Purpose: Partial nephrectomy is the reference standard treatment modality for small renal masses. Robotic assisted laparoscopic partial nephrectomy (RPN) is increasingly used. Warm ischemia is thought to be necessary in controlling bleeding and facilitating tumor resection. However prolonged warm ischemia may damage renal function. Herein, we report our preliminary experience on the zero-ischimia RPN.
Materials and Methods: From June 2014 to February 2016, 5 patients underwent zero-ischemia RPN in our institution. Among them 3 were female and 2 were male. The median age was 60 (22–71) years old. The robotic docking and port placement were the same as the conventional warm ischemic RPN. The renal arteries were dissection and zero ischemia was achieved by highly selective control or no control.

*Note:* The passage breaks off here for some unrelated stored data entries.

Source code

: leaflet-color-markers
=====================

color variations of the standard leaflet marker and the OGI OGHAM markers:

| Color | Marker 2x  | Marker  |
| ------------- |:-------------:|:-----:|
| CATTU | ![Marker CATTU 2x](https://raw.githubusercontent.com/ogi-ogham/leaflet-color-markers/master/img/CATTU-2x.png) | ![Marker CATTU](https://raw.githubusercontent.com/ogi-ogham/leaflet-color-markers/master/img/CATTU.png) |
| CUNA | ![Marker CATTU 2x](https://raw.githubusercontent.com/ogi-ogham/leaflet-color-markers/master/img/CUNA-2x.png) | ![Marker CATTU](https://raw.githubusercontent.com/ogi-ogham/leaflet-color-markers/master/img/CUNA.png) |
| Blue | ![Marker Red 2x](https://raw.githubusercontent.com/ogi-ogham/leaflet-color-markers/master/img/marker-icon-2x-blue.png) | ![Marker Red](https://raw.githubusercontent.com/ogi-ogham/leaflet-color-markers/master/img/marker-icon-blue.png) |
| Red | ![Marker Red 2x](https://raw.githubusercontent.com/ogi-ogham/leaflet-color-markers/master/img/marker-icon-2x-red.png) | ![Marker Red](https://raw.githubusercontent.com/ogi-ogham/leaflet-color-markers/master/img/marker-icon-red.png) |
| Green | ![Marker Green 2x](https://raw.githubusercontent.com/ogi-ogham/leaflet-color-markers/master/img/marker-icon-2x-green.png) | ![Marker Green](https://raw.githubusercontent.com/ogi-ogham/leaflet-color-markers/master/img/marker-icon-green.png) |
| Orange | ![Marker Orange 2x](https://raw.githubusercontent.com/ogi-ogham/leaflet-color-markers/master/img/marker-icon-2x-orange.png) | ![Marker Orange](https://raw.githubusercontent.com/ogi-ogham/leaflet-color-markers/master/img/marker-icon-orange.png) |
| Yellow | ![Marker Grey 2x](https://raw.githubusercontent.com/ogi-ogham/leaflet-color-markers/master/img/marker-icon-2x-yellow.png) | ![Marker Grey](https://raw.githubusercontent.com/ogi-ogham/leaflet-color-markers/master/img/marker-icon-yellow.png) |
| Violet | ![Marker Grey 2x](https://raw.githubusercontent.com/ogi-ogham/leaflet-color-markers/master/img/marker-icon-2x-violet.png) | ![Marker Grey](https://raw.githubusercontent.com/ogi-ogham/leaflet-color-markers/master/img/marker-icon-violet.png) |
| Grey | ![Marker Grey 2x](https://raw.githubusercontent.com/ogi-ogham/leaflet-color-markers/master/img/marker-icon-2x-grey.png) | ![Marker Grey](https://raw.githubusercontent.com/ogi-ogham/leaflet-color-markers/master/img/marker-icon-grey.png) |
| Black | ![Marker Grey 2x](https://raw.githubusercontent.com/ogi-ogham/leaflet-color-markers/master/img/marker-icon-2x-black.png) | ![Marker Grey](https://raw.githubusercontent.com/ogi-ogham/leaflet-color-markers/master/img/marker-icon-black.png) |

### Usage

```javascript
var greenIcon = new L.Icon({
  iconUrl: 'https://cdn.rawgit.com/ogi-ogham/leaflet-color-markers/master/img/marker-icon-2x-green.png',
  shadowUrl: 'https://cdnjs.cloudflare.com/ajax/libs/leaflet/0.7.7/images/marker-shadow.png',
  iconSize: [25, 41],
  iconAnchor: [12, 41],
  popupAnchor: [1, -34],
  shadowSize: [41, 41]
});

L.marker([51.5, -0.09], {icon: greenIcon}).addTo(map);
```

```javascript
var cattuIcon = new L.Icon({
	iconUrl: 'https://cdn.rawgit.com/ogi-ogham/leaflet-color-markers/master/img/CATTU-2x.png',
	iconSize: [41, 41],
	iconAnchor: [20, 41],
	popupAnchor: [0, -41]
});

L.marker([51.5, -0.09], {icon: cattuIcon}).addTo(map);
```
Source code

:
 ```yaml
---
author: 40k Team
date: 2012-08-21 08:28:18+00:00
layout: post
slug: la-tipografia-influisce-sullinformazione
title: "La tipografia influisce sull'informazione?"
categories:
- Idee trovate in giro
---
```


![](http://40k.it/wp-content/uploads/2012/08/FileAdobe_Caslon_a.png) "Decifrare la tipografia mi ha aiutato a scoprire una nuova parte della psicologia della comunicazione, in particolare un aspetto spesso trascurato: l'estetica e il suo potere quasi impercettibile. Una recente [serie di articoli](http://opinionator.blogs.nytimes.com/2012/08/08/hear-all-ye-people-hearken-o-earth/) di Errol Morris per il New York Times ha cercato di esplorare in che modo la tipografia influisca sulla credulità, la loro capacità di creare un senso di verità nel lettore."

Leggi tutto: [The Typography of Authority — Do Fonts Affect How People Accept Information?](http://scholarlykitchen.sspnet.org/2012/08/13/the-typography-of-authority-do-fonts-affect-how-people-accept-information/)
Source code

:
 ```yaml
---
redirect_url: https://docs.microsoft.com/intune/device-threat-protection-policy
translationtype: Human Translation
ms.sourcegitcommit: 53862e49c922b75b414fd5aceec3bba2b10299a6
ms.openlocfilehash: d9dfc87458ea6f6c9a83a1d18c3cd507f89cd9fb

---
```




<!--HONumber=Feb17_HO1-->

Results: The median operation time was 185 (125–250) minutes and median blood loss is 100 (100–450) ml. Three patients did not have any control of the renal arteries at all and 2 patients had a high-selective control of the renal arteries.No intra-operative complication was noted and no blood transfusion was required. The pathological results of the patients were 3 angiomyolipoma, 1 renal cell carcinoma and 1 hemorrhagic renal cyst. The median tumor size was 5.7 (1.6–13) cm. The median R.E.N.A.L score was 7 (4–10).The median hospital stay was 6 (4–7) days and post-operative complication was noted in 1 patient with wound dehiscence. Pre- and post-operative creatinine levelswere 0.86 (0.58–1.09) and 0.88 (0.62–0.9), respectively.
Conclusion: Zero-ischemia RPN is safe and feasible in selected patients even with large tumor size. The renal function could be preserved. Long-term benefits require further investigation.